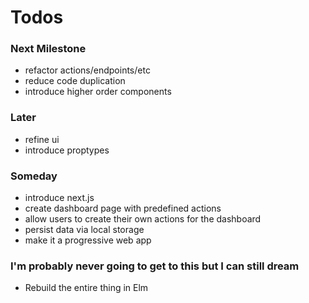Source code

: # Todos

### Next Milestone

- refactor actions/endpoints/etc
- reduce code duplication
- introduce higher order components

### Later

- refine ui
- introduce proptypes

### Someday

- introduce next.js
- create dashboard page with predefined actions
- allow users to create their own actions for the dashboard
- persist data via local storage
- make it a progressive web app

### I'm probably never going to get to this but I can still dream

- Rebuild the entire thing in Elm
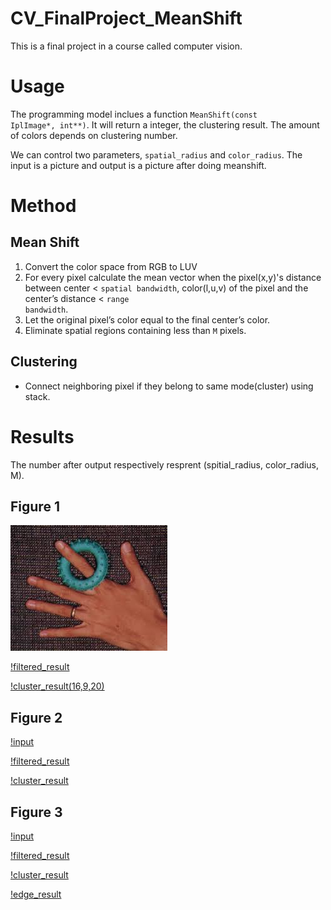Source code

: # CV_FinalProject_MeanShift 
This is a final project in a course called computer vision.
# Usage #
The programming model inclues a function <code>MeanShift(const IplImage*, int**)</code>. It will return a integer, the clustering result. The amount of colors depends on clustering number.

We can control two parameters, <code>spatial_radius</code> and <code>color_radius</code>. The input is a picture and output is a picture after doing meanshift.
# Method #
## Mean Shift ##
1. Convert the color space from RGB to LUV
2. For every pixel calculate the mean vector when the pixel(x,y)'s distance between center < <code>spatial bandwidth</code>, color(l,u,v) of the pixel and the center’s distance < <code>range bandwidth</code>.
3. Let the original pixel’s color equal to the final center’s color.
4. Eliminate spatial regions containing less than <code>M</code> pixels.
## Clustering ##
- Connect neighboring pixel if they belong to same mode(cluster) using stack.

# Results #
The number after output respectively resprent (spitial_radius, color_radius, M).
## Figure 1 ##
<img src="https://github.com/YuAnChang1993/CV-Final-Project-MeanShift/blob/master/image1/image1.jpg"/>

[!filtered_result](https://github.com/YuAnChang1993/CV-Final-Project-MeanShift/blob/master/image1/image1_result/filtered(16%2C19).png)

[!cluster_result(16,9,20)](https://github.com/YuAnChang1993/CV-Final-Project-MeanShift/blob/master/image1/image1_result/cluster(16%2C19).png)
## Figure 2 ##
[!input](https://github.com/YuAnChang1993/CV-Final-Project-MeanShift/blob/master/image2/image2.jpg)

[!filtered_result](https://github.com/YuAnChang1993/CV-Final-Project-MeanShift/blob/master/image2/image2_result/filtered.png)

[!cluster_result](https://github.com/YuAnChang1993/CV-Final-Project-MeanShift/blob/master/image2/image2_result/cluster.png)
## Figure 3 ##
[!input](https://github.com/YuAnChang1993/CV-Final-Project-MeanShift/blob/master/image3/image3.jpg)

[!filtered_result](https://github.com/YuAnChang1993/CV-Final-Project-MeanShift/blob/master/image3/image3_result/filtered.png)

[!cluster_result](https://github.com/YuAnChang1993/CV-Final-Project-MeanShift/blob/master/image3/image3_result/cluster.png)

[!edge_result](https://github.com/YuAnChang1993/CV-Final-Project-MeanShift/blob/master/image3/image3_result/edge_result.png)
==
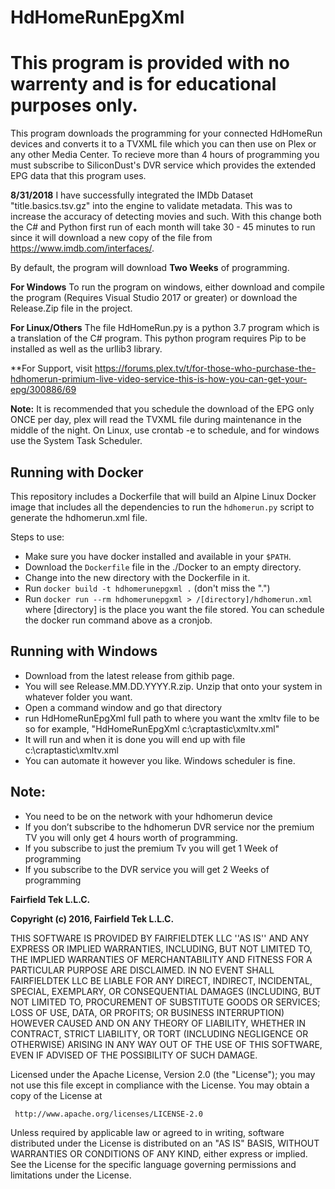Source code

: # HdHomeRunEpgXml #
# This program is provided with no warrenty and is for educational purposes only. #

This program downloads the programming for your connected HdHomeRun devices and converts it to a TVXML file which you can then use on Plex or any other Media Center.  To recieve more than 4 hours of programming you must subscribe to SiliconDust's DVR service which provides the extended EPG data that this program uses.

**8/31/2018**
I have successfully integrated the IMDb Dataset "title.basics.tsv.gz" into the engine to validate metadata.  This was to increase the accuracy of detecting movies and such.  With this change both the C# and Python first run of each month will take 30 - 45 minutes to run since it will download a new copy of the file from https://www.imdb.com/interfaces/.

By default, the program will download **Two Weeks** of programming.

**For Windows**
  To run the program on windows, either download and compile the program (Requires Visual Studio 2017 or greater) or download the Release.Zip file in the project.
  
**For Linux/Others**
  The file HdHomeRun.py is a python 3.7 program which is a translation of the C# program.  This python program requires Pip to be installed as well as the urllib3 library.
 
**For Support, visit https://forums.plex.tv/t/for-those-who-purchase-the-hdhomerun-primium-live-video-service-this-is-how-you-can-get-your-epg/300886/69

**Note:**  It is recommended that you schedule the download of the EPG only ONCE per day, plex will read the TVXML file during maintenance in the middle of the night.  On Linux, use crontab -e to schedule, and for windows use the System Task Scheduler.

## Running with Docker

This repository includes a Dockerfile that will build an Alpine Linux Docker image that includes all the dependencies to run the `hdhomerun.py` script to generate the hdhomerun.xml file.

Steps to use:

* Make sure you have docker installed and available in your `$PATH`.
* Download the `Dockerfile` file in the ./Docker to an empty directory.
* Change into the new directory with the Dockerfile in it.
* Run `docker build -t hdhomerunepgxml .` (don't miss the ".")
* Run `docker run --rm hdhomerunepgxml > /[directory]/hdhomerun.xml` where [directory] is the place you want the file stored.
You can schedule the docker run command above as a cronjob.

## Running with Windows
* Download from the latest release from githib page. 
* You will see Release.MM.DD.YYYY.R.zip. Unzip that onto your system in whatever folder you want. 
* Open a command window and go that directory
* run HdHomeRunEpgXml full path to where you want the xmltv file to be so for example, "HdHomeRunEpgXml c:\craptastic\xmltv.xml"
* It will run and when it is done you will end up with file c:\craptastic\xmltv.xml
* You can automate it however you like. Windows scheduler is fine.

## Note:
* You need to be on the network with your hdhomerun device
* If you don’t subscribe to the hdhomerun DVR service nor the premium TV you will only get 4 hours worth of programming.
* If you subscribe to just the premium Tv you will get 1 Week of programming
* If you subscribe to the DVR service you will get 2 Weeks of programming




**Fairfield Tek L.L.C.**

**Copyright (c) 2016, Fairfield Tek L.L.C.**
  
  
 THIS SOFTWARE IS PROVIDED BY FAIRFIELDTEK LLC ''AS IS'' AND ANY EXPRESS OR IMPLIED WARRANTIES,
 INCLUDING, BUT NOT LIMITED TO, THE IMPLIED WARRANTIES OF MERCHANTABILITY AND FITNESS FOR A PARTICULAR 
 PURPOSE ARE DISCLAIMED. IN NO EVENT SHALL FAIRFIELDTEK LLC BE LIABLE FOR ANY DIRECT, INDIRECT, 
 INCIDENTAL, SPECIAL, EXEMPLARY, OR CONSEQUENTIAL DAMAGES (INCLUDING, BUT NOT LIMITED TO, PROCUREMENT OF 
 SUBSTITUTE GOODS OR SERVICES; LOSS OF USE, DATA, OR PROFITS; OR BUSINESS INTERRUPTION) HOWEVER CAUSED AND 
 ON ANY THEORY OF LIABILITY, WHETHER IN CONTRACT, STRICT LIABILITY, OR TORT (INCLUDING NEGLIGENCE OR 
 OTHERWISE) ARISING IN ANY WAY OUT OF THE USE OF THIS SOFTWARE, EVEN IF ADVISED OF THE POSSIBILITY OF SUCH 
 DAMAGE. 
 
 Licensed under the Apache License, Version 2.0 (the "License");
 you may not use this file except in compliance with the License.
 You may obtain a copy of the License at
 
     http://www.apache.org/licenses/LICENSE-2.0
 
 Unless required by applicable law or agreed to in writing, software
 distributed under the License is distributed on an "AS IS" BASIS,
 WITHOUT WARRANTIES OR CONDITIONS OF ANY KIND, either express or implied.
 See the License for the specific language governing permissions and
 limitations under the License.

» Required action
Print again the lines of the entries above that fall between the line holding "System Task Scheduler." and the line holding "with file c:\craptastic\xmltv.xml", inclusive, exactly as they stand.

» Reply
**Note:**  It is recommended that you schedule the download of the EPG only ONCE per day, plex will read the TVXML file during maintenance in the middle of the night.  On Linux, use crontab -e to schedule, and for windows use the System Task Scheduler.

## Running with Docker

This repository includes a Dockerfile that will build an Alpine Linux Docker image that includes all the dependencies to run the `hdhomerun.py` script to generate the hdhomerun.xml file.

Steps to use:

* Make sure you have docker installed and available in your `$PATH`.
* Download the `Dockerfile` file in the ./Docker to an empty directory.
* Change into the new directory with the Dockerfile in it.
* Run `docker build -t hdhomerunepgxml .` (don't miss the ".")
* Run `docker run --rm hdhomerunepgxml > /[directory]/hdhomerun.xml` where [directory] is the place you want the file stored.
You can schedule the docker run command above as a cronjob.

## Running with Windows
* Download from the latest release from githib page. 
* You will see Release.MM.DD.YYYY.R.zip. Unzip that onto your system in whatever folder you want. 
* Open a command window and go that directory
* run HdHomeRunEpgXml full path to where you want the xmltv file to be so for example, "HdHomeRunEpgXml c:\craptastic\xmltv.xml"
* It will run and when it is done you will end up with file c:\craptastic\xmltv.xml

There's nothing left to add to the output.